Sunday 9 May 2010

Fellowship Opportunity in Humanities

Philip L. Quinn Fellowship in Philosophy
to be established at the National Humanities Center

News Release Date: March 2, 2010

Research Triangle Park, N.C. Philip L. Quinn (1940-2004) worked in philosophy of science and philosophy of religion. He taught at Brown University, where he held the William Herbert Perry Fraunce Professorship, and at the University of Notre Dame, where he was the John A. O'Brien Professor of Philosophy. He served as President of the Central Division of the American Philosophical Association, and he was elected a Fellow of the American Academy of Arts and Sciences.

Philip Quinn served on the final selection committee of the National Humanities Center in 1984 and subsequently assisted the Center as a preliminary reviewer of applications for many years.

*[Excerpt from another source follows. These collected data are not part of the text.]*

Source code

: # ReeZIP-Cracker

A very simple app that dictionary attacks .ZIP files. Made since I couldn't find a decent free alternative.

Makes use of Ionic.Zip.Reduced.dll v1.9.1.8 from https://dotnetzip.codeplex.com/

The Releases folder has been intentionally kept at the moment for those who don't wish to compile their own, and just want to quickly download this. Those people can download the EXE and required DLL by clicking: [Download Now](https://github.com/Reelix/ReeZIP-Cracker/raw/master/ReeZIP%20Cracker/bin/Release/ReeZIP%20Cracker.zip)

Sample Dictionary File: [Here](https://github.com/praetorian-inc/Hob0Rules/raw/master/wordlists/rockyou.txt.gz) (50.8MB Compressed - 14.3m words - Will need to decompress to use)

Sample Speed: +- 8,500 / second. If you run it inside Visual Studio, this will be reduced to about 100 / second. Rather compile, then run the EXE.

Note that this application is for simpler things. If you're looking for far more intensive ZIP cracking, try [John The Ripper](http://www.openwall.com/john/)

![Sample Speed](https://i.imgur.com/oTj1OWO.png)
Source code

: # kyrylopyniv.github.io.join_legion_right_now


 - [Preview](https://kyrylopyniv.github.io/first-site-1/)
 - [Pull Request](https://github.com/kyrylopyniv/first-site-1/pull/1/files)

He was one of the dedicated scholars whose judgment insured the quality of the Center's Fellows, and though he himself never came to the Center as a Fellow, he valued it as a crucial American institution for the nurture and improvement of scholarship in the liberal arts.

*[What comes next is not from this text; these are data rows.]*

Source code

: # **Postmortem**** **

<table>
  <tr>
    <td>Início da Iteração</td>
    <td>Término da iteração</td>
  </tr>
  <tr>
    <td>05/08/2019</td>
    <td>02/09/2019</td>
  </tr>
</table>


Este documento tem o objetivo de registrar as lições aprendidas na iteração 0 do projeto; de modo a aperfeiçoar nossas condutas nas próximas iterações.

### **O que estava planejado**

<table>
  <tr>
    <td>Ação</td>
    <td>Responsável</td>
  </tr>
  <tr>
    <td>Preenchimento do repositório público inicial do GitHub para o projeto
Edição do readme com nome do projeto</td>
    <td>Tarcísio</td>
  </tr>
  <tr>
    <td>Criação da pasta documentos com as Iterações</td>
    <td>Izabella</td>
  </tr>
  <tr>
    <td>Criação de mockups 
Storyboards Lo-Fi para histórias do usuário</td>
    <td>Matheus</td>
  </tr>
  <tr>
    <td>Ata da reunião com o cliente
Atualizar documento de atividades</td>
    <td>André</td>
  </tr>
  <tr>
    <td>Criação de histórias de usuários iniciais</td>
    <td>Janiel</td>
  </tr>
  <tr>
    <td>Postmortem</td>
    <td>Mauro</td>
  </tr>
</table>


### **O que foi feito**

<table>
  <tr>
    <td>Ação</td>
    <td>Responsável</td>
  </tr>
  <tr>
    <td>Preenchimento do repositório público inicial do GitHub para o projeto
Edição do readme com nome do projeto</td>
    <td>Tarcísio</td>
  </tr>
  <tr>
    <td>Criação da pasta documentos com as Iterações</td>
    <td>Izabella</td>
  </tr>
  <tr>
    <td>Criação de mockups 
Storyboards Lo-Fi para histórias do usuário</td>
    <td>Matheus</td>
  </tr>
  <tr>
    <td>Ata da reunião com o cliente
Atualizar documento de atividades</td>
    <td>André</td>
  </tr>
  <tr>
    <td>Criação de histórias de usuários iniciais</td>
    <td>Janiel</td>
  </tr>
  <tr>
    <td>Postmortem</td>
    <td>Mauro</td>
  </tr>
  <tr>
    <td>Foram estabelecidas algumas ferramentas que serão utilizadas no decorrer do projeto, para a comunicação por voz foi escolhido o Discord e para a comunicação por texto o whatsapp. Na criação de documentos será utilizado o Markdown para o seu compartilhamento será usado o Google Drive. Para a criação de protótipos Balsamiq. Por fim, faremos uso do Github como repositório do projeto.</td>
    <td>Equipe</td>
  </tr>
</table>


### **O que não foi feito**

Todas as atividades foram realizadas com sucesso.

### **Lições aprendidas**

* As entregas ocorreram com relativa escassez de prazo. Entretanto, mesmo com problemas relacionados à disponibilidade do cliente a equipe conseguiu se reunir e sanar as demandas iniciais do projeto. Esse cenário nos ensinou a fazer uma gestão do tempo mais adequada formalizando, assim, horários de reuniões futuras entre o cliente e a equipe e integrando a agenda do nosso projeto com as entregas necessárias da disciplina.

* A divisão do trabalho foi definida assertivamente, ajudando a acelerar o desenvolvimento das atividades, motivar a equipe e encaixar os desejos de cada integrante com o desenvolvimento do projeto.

After Professor Quinn's death in 2004, his Notre Dame colleague in philosophy, Paul Weithman, and another close friend, Mary Lou Solomon, were named co-executors of his estate. Paul Weithman had been a Fellow of the National Humanities Center in 2000-2001, and he was aware of Philip Quinn's long-standing connection and interest. He inquired whether a suitable memorial might be established at the Center, and in the end the two co-executors decided to endow the Philip L. Quinn Fellowship to be awarded annually in philosophy, preferably supporting young women in the early stages (pre-tenure) of their scholarly careers. The endowment will be established with $800,000 from the Quinn estate matched by $700,000 from the Andrew W. Mellon Foundation. The first Quinn Fellowship will be awarded to a member of the class of 2011-12 at the Center.

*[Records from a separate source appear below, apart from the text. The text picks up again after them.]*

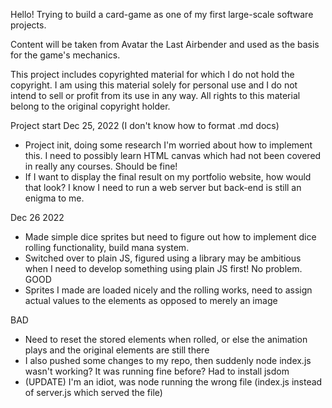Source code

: Hello! Trying to build a card-game as one of my first large-scale software projects. 

Content will be taken from Avatar the Last Airbender and used as the basis for the game's mechanics. 

This project includes copyrighted material for which I do not hold the copyright. I am using this material solely for personal use and I do not intend to sell or profit from its use in any way. All rights to this material belong to the original copyright holder.

Project start Dec 25, 2022 (I don't know how to format .md docs)
- Project init, doing some research I'm worried about how to implement this. I need to possibly learn HTML canvas which had not been covered in really any courses. Should be fine!
- If I want to display the final result on my portfolio website, how would that look? I know I need to run a web server but back-end is still an enigma to me.

Dec 26 2022
- Made simple dice sprites but need to figure out how to implement dice rolling functionality, build mana system. 
- Switched over to plain JS, figured using a library may be ambitious when I need to develop something using plain JS first! No problem.
GOOD
- Sprites I made are loaded nicely and the rolling works, need to assign actual values to the elements as opposed to merely an image

BAD
- Need to reset the stored elements when rolled, or else the animation plays and the original elements are still there
- I also pushed some changes to my repo, then suddenly node index.js wasn't working? It was running fine before? Had to install jsdom
- (UPDATE) I'm an idiot, was node running the wrong file (index.js instead of server.js which served the file)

It is especially gratifying that a distinguished and much-loved member of the academic world admired the National Humanities Center and that his co-executors have chosen to memorialize him here. It speaks to the place that the Center holds in the hearts and minds of American scholars, and it is fitting that Philip Quinn's intellectual and ethical commitments in the profession be transmitted thus to future generations of philosophers.